◆ **Task directions**
Retype every line from the start of the data down to and including the line with "1. 报告先调查再评估". Skip the pictures.

◆ **Data**
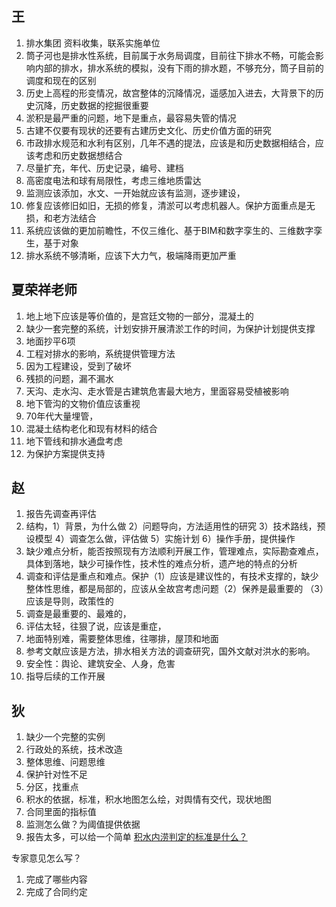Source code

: ## 王
1. 排水集团 资料收集，联系实施单位
2. 筒子河也是排水性系统，目前属于水务局调度，目前往下排水不畅，可能会影响内部的排水，排水系统的模拟，没有下雨的排水题，不够充分，筒子目前的调度和现在的区别
3. 历史上高程的形变情况，故宫整体的沉降情况，遥感加入进去，大背景下的历史沉降，历史数据的挖掘很重要
4. 淤积是最严重的问题，地下是重点，最容易失管的情况
5. 古建不仅要有现状的还要有古建历史文化、历史价值方面的研究
6. 市政排水规范和水利有区别，几年不遇的提法，应该是和历史数据相结合，应该考虑和历史数据想结合
7. 尽量扩充，年代、历史记录，编号、建档
8. 高密度电法和球有局限性，考虑三维地质雷达
9. 监测应该添加，水文、一开始就应该有监测，逐步建设，
10. 修复应该修旧如旧，无损的修复，清淤可以考虑机器人。保护方面重点是无损，和老方法结合
11. 系统应该做的更加前瞻性，不仅三维化、基于BIM和数字孪生的、三维数字孪生，基于对象
12. 排水系统不够清晰，应该下大力气，极端降雨更加严重
## 夏荣祥老师
1. 地上地下应该是等价值的，是宫廷文物的一部分，混凝土的
2. 缺少一套完整的系统，计划安排开展清淤工作的时间，为保护计划提供支撑
3. 地面抄平6项
4. 工程对排水的影响，系统提供管理方法
5. 因为工程建设，受到了破坏
6. 残损的问题，漏不漏水
7. 天沟、走水沟、走水管是古建筑危害最大地方，里面容易受植被影响
8. 地下管沟的文物价值应该重视
9. 70年代大量埋管，
10. 混凝土结构老化和现有材料的结合
11. 地下管线和排水通盘考虑
12. 为保护方案提供支持
## 赵
1. 报告先调查再评估
2. 结构，1）背景，为什么做 2）问题导向，方法适用性的研究  3）技术路线，预设模型 4）调查怎么做，评估做  5）实施计划  6）操作手册，提供操作
3. 缺少难点分析，能否按照现有方法顺利开展工作，管理难点，实际勘查难点，具体到落地，缺少可操作性，技术性的难点分析，遗产地的特点的分析
4. 调查和评估是重点和难点。保护（1）应该是建议性的，有技术支撑的，缺少整体性思维，都是局部的，应该从全故宫考虑问题（2）保养是最重要的 （3）应该是导则，政策性的
5. 调查是最重要的、最难的，
6. 评估太轻，往狠了说，应该是重症，
7. 地面特别难，需要整体思维，往哪排，屋顶和地面
8. 参考文献应该是方法，排水相关方法的调查研究，国外文献对洪水的影响。
9. 安全性：舆论、建筑安全、人身，危害
10. 指导后续的工作开展
## 狄
1. 缺少一个完整的实例
2. 行政处的系统，技术改造
3. 整体思维、问题思维
4. 保护针对性不足
5. 分区，找重点
6. 积水的依据，标准，积水地图怎么绘，对舆情有交代，现状地图
7. 合同里面的指标值
8. 监测怎么做？为阈值提供依据
9. 报告太多，可以给一个简单
[积水内涝判定的标准是什么？](https://www.beijing.gov.cn/hudong/bmwd/jsjbmyyt/2022jmwd/gsps2022/dljswt/202210/t20221026_2845173.html)



专家意见怎么写？
1. 完成了哪些内容
2. 完成了合同约定




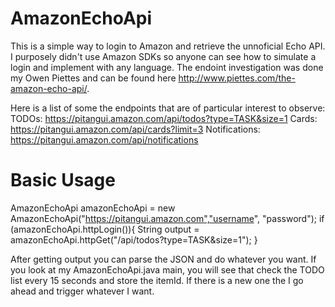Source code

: AmazonEchoApi
=============
This is a simple way to login to Amazon and retrieve the unnoficial Echo API. I purposely didn't use Amazon SDKs so anyone can see how to simulate a login and implement with any language. The endoint investigation was done my Owen Piettes and can be found here http://www.piettes.com/the-amazon-echo-api/.

Here is a list of some the endpoints that are of particular interest to observe:
TODOs:    https://pitangui.amazon.com/api/todos?type=TASK&size=1
Cards:    https://pitangui.amazon.com/api/cards?limit=3
Notifications:  https://pitangui.amazon.com/api/notifications

Basic Usage
=============
  AmazonEchoApi amazonEchoApi = new AmazonEchoApi("https://pitangui.amazon.com","username", "password");
  if (amazonEchoApi.httpLogin()){
    String output = amazonEchoApi.httpGet("/api/todos?type=TASK&size=1");
  }
  
After getting output you can parse the JSON and do whatever you want. If you look at my AmazonEchoApi.java main, you will see that check the TODO list every 15 seconds and store the itemId. If there is a new one the I go ahead and trigger whatever I want.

◆ **Answer for this exercise**
Source code

: ## 王
1. 排水集团 资料收集，联系实施单位
2. 筒子河也是排水性系统，目前属于水务局调度，目前往下排水不畅，可能会影响内部的排水，排水系统的模拟，没有下雨的排水题，不够充分，筒子目前的调度和现在的区别
3. 历史上高程的形变情况，故宫整体的沉降情况，遥感加入进去，大背景下的历史沉降，历史数据的挖掘很重要
4. 淤积是最严重的问题，地下是重点，最容易失管的情况
5. 古建不仅要有现状的还要有古建历史文化、历史价值方面的研究
6. 市政排水规范和水利有区别，几年不遇的提法，应该是和历史数据相结合，应该考虑和历史数据想结合
7. 尽量扩充，年代、历史记录，编号、建档
8. 高密度电法和球有局限性，考虑三维地质雷达
9. 监测应该添加，水文、一开始就应该有监测，逐步建设，
10. 修复应该修旧如旧，无损的修复，清淤可以考虑机器人。保护方面重点是无损，和老方法结合
11. 系统应该做的更加前瞻性，不仅三维化、基于BIM和数字孪生的、三维数字孪生，基于对象
12. 排水系统不够清晰，应该下大力气，极端降雨更加严重
## 夏荣祥老师
1. 地上地下应该是等价值的，是宫廷文物的一部分，混凝土的
2. 缺少一套完整的系统，计划安排开展清淤工作的时间，为保护计划提供支撑
3. 地面抄平6项
4. 工程对排水的影响，系统提供管理方法
5. 因为工程建设，受到了破坏
6. 残损的问题，漏不漏水
7. 天沟、走水沟、走水管是古建筑危害最大地方，里面容易受植被影响
8. 地下管沟的文物价值应该重视
9. 70年代大量埋管，
10. 混凝土结构老化和现有材料的结合
11. 地下管线和排水通盘考虑
12. 为保护方案提供支持
## 赵
1. 报告先调查再评估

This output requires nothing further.